Entity Tier 1 Combined Capital Leverage
------ ------ ---------------- --------

Highlands Union Bank 10.13% 11.38% 6.58%

Highlands Bankshares, Inc. 12.08% 13.32% 7.87%


Note 5 - Capital Securities

The Company completed a $7.5 million capital issue on January 23, 1998. These
trust preferred debt securities were issued by Highlands Capital Trust, a wholly
owned subsidiary of Highlands Bankshares, Inc. These securities were issued at a
9.25% fixed rate with a 30 year term and a 10 year call provision at the
Company's discretion. This capital was raised to meet current and future
opportunities of the Company. During the first quarter of 2003, the Company
received regulatory approval to re-purchase 48,000 shares or 16% of these
securities. The shares were repurchased in April 2003 at a price of $26.15 per
share which is equal to the 2008 call price.

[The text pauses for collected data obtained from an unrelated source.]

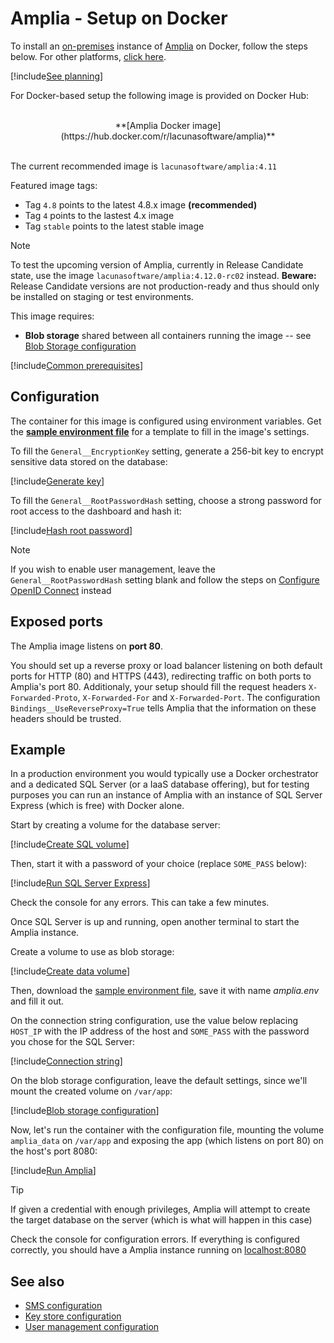 # Amplia - Setup on Docker

To install an [on-premises](../index.md) instance of [Amplia](../../index.md) on Docker, follow the steps below. For other platforms, [click here](../index.md).

[!include[See planning](../includes/see-planning.md)]

For Docker-based setup the following image is provided on Docker Hub:

<br />
<center>
**[Amplia Docker image](https://hub.docker.com/r/lacunasoftware/amplia)**
</center>
<br />

The current recommended image is `lacunasoftware/amplia:4.11`

Featured image tags:

* Tag `4.8` points to the latest 4.8.x image **(recommended)**
* Tag `4` points to the lastest 4.x image
* Tag `stable` points to the latest stable image

<a name="vnext" />

> [!NOTE]
> To test the upcoming version of Amplia, currently in Release Candidate state, use the image `lacunasoftware/amplia:4.12.0-rc02` instead.
> **Beware:** Release Candidate versions are not production-ready and thus should only be installed on staging or test environments.

This image requires: 

* **Blob storage** shared between all containers running the image -- see [Blob Storage configuration](../configure-blob-storage.md)

[!include[Common prerequisites](../includes/common-requisites.md)]

## Configuration

The container for this image is configured using environment variables. Get the [**sample environment file**](https://cdn.lacunasoftware.com/amplia/docker/amplia.env) for a
template to fill in the image's settings.

To fill the `General__EncryptionKey` setting, generate a 256-bit key to encrypt sensitive data stored on the database:

[!include[Generate key](../../../../../includes/amplia/docker/gen-encryption-key-stdout.md)]

To fill the `General__RootPasswordHash` setting, choose a strong password for root access to the dashboard and hash it:

[!include[Hash root password](../../../../../includes/amplia/docker/hash-root-pass-stdout.md)]

> [!NOTE]
> If you wish to enable user management, leave the `General__RootPasswordHash` setting blank and follow the steps on [Configure OpenID Connect](../configure-oidc.md) instead

## Exposed ports

The Amplia image listens on **port 80**.

You should set up a reverse proxy or load balancer listening on both default ports for HTTP (80) and HTTPS (443), redirecting
traffic on both ports to Amplia's port 80. Additionaly, your setup should fill the request headers `X-Forwarded-Proto`, `X-Forwarded-For`
and `X-Forwarded-Port`. The configuration `Bindings__UseReverseProxy=True` tells Amplia that the information on these headers should be
trusted.

## Example

In a production environment you would typically use a Docker orchestrator and a dedicated SQL Server (or a IaaS database offering), but for testing purposes you
can run an instance of Amplia with an instance of SQL Server Express (which is free) with Docker alone.

Start by creating a volume for the database server:

[!include[Create SQL volume](../../../../../includes/amplia/docker/create-sql-volume.md)]

Then, start it with a password of your choice (replace `SOME_PASS` below):

[!include[Run SQL Server Express](../../../../../includes/amplia/docker/run-sql.md)]

Check the console for any errors. This can take a few minutes.

Once SQL Server is up and running, open another terminal to start the Amplia instance.

Create a volume to use as blob storage:

[!include[Create data volume](../../../../../includes/amplia/docker/create-data-volume.md)]

Then, download the [sample environment file](https://cdn.lacunasoftware.com/amplia/docker/amplia.env), save it with name *amplia.env*
and fill it out.

On the connection string configuration, use the value below replacing `HOST_IP` with the IP address of the host and `SOME_PASS` with the
password you chose for the SQL Server:

[!include[Connection string](../../../../../includes/amplia/docker/sample-config-connection-string.md)]

On the blob storage configuration, leave the default settings, since we'll mount the created volume on `/var/app`:

[!include[Blob storage configuration](../../../../../includes/amplia/docker/sample-config-blob-storage.md)]

Now, let's run the container with the configuration file, mounting the volume `amplia_data` on `/var/app` and exposing the app (which listens on port 80) on the host's port 8080:

[!include[Run Amplia](../../../../../includes/amplia/docker/run.md)]

> [!TIP]
> If given a credential with enough privileges, Amplia will attempt to create the target database on the server (which is what will happen in this case)

Check the console for configuration errors. If everything is configured correctly, you should have a Amplia instance running on [localhost:8080](http://localhost:8080/)

## See also

* [SMS configuration](../configure-sms.md)
* [Key store configuration](../key-stores/index.md)
* [User management configuration](../configure-oidc.md)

For future regulatory capital
purposes, this $1.2 million par value of trust preferred securities will not be
eligible to be included in Tier 1 or Tier 2 capital of the Company.


Note 6 - Earnings Per Share

The following table contains information regarding the Company's computation of
basic earnings per share and diluted earnings per share for March 31, 2003 and
2002.


Basic EPS Number of Shares Diluted EPS Number of Shares
--------- ---------------- ----------- ----------------

March 31, 2003 $ 0.41 2,782,083 $ 0.35 2,784,004

March 31, 2002 $ 0.39 2,746,783 $ 0.33 2,752,068


8




Notes to Consolidated Financial Statements
(Unaudited)
(in thousands, except share, per share and percentage data)


Note 7 - Dividend Reinvestment and Stock Purchase Plan

On March 1, 2002 the Company initiated a Dividend Reinvestment and Stock
Purchase Plan for its shareholders. This plan will enable shareholders to
reinvest their cash dividends to purchase additional shares of the Company's
common stock. Shareholders also have the option to make additional cash
purchases of stock ranging from $100 to $5,000 per quarter. Shares in the Plan,
which covers 50,000 shares of common stock, are purchased in the open market or
directly from the Company. As of May 12, 2003, the Plan has received $95,142.78
in reinvested dividends and optional cash purchases from plan participants for
the first quarter 2003 plan purchase. The Plan will make the purchase for the
2003 first quarter participants the middle of May, 2003.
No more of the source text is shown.